Das Problem liegt hier natürlich, abgesehen von der Fälschung an sich, in der Verdrängung, sei es eigener Schuld, sei es des bloßen Wissens, daß schreckliches Unrecht geschehen war, dem man selbst vielleicht nicht nur keinen Widerstand geleistet, sondern eventuell laut oder heimlich zugestimmt hatte. Das Bewußtsein läßt sich aber nicht so leicht umschreiben wie eine papierene Chronik; und wer sich einer Schuld bewußt ist, reagiert oft sehr heftig auf alle Versuche, zielgerichtet oder zufällig, diese Schuld, oder auch einfach kritikwürdiges Tun, aufzudecken.

Das ist unsere Erklärung für die Reaktion, die unsere Chronik 1992 erzeugte. Während jüngere Blankeneser, etwa ab dem Geburtsjahrgang 1945, sie als völlig normale und nicht weiter erwähnenswerte kleine ortsgeschichtliche Arbeit zur Kenntnis nahmen, waren viele ältere Blankeneser außer sich vor Empörung.

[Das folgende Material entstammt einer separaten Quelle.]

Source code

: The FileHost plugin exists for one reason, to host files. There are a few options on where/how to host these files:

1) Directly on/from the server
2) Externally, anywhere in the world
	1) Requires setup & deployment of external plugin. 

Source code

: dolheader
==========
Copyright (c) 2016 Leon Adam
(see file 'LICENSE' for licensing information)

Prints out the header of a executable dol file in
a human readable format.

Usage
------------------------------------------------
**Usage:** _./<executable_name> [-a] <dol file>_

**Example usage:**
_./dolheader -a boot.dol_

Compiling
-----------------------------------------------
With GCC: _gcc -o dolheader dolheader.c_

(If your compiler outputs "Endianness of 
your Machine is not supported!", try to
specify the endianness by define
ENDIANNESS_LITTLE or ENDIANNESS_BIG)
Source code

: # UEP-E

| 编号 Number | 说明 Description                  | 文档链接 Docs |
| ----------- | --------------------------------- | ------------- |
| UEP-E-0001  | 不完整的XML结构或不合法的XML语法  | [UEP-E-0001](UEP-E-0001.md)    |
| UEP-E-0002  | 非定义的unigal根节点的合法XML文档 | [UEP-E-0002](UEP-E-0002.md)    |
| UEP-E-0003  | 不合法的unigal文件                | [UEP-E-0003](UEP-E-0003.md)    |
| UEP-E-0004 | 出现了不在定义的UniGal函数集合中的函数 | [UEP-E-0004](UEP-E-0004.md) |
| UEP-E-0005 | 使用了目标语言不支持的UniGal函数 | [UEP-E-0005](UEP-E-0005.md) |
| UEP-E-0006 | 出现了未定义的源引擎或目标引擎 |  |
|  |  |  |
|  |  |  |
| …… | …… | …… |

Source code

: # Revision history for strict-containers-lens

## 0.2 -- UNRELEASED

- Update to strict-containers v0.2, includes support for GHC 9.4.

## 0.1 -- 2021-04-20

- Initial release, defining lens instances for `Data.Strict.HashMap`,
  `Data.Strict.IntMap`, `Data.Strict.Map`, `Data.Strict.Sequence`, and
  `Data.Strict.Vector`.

Den Verfassern wurde vorgeworfen, sie seien "Handlanger einer Propaganda, die nicht von Deutschland ausgeht". Mit anderen Worten: Agenten des feindlichen Auslands. Ein ehemaliger Geschichtslehrer protestierte dagegen, daß wir Direktor Kirschtens Aufforderung, sich auf den nächsten Krieg vorzubereiten, als Kriegstreiberei kritisierten, mit den Worten "Wie viele Kriege sind denn überhaupt von Preußen-Deutschland ausgegangen? Meiner Meinung nach die am weitaus wenigsten, im Vergleich zu anderen weißrassigen Ländern." Dieser Kritiker rechnet einfach auf: Krieg für Krieg, ohne irgendeine Differenzierung nach Art, Umfang, Dauer oder Folgen. Die Arbeit wurde als "Pamphlet" verworfen, der verantwortliche Verfasser wurde für seine Kritik an Deutschlands Streben nach Weltmacht mit den Worten gescholten: "... Sie müssen ein Dummkopf oder ein Demagoge sein, und als Geschichtslehrer am Gymnasium fehl am Platze. (...) Warum stellen Sie sich so eindeutig gegen Ihr eigenes Vaterland? Masochismus ist doch eine schlimme Krankheit. Oder sind Sie kein Deutscher?" Angeblich, wie der Schreiber dieses Protestschreibens sich ausdrückte, "badeten wir uns in der deutschen Schuld" und er fragt rhetorisch: "Was eigentlich haben Friedrich (der Große), Bismarck und Hitler den Engländern getan, was Wilhelm II. den Russen? Wann haben sie jemals die USA angegriffen?" Die Angreifer, so sagt er indirekt, waren eben immer die anderen, Deutschland hat sich auch in den Weltkriegen immer nur verteidigt.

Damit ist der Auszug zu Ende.